Company tax cut to cost $4 billion in extra interest
20 Mar 2017
When the Turnbull Government borrows $50 billion to give to big business, it will cost Australians around $4 billion in extra interest charges, new calculations reveal.
This equates to around $162 for every single man, woman and child in the entire country.
People will be disgusted to learn that the Turnbull Government expects Australians on low and middle incomes to pay the interest on billions of dollars handed to the big banks and multinationals.
A conservative analysis of the Parliamentary Budget Office’s costings has found big company tax cuts would cost around $3.95 billion in extra interest up to 2026-27.
The total interest bill will hit over half-a-billion dollars in 2021-22 before blowing out beyond $1 billion in 2023-24 and getting worse from there.
These figures rely on the fact that the cost of the tax cut and additional interest will be funded from raising debt – or not paying down debt – and are calculated using the rate of future issuance of 2.7 per cent, as published in last year’s MYEFO (p. 94).
This doesn’t even factor in an expected increase in the interest rate.
Asking ordinary Australians to foot the interest bill on a tax cut they don’t support just adds insult to injury and really hammers home just how messed up Malcolm Turnbull and Scott Morrison’s priorities are.

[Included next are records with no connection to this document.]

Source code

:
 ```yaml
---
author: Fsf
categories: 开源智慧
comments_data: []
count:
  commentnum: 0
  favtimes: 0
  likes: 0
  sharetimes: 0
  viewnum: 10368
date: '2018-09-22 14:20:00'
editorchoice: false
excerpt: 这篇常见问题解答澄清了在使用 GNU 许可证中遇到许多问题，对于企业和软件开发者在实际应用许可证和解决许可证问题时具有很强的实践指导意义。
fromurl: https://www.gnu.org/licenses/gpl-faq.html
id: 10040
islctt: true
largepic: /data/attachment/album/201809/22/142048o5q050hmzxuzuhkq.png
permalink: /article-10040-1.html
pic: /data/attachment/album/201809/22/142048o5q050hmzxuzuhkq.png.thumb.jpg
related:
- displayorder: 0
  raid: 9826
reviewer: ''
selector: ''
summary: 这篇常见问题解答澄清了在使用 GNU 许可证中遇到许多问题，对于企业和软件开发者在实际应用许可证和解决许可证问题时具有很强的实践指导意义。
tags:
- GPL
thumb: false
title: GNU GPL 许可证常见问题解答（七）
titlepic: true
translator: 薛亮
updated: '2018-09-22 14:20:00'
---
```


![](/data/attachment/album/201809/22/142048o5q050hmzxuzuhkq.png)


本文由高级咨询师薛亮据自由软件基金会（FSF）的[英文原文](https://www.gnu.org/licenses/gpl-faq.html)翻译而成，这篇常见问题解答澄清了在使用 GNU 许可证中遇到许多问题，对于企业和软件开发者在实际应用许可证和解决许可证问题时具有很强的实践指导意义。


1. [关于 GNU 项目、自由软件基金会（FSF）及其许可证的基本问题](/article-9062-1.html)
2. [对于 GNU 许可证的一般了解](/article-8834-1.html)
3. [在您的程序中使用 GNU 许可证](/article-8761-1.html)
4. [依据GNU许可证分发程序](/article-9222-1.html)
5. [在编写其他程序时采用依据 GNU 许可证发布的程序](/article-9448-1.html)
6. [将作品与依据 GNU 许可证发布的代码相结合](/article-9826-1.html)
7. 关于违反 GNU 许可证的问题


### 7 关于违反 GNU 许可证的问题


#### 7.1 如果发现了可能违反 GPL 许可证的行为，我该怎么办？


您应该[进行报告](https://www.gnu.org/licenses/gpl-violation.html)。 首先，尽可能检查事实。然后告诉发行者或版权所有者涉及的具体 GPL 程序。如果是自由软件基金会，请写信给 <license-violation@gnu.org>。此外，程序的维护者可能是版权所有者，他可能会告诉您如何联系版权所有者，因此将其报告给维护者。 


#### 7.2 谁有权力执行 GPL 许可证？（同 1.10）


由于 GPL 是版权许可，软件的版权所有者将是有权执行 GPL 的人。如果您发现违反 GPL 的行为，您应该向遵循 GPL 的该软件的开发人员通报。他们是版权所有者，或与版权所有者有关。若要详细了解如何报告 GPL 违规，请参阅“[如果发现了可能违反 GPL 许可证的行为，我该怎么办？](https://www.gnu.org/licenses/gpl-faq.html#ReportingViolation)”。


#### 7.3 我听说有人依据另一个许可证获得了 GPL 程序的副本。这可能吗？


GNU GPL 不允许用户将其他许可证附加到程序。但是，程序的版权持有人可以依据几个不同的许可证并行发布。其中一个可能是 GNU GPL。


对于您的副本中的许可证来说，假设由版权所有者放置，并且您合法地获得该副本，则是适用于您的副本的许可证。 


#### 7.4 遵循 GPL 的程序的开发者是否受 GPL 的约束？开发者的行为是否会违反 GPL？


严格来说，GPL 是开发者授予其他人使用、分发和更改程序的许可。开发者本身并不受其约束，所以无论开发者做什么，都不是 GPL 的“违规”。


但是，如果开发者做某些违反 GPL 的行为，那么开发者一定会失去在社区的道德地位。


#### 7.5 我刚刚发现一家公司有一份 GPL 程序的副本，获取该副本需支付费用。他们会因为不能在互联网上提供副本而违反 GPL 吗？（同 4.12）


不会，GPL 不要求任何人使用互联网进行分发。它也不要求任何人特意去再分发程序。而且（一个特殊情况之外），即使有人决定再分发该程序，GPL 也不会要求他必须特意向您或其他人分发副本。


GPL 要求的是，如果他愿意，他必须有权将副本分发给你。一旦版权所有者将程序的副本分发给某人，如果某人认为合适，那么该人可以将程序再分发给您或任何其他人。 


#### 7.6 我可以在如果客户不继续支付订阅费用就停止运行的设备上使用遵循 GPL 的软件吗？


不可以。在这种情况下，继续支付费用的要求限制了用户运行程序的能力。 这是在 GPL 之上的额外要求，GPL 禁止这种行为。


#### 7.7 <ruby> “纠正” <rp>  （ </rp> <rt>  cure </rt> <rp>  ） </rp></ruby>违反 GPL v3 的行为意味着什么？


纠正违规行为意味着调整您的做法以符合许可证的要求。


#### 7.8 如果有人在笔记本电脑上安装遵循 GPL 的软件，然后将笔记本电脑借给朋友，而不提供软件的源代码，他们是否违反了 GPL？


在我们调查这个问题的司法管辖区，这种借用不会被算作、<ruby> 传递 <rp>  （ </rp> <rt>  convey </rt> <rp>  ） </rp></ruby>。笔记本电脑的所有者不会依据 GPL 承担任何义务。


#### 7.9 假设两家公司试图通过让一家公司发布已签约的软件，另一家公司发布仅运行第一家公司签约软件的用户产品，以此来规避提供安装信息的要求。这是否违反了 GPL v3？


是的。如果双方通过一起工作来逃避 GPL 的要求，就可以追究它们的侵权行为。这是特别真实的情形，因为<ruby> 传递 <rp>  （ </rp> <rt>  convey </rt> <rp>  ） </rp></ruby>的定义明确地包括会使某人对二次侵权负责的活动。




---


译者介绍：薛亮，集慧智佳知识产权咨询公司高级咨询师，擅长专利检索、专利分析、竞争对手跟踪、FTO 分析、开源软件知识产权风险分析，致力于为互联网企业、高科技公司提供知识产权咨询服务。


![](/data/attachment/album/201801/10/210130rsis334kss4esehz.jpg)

They want to give a $50 billion tax cut to big multinationals and the banks at the same time as they rip money from Medicare, schools and hospitals.
Their unaffordable big business tax handout is already putting Australia’s prized AAA credit rating at risk.
If Malcolm Turnbull and Scott Morrison lose our AAA rating, this $4 billion interest bill is likely to blow out even further.
The Turnbull Government must immediately ditch this unfair and unaffordable ram raid on the Budget.
Note: Calculations based on PBO’s 2016 post-election report, ALP027
Interest is paid for the full year on the start of year debt (Interest on stock).
To fund the annual cost of the tax cut, debt will be progressively issued through the year in equal amounts. Interest is paid after debt is issued (Interest through year).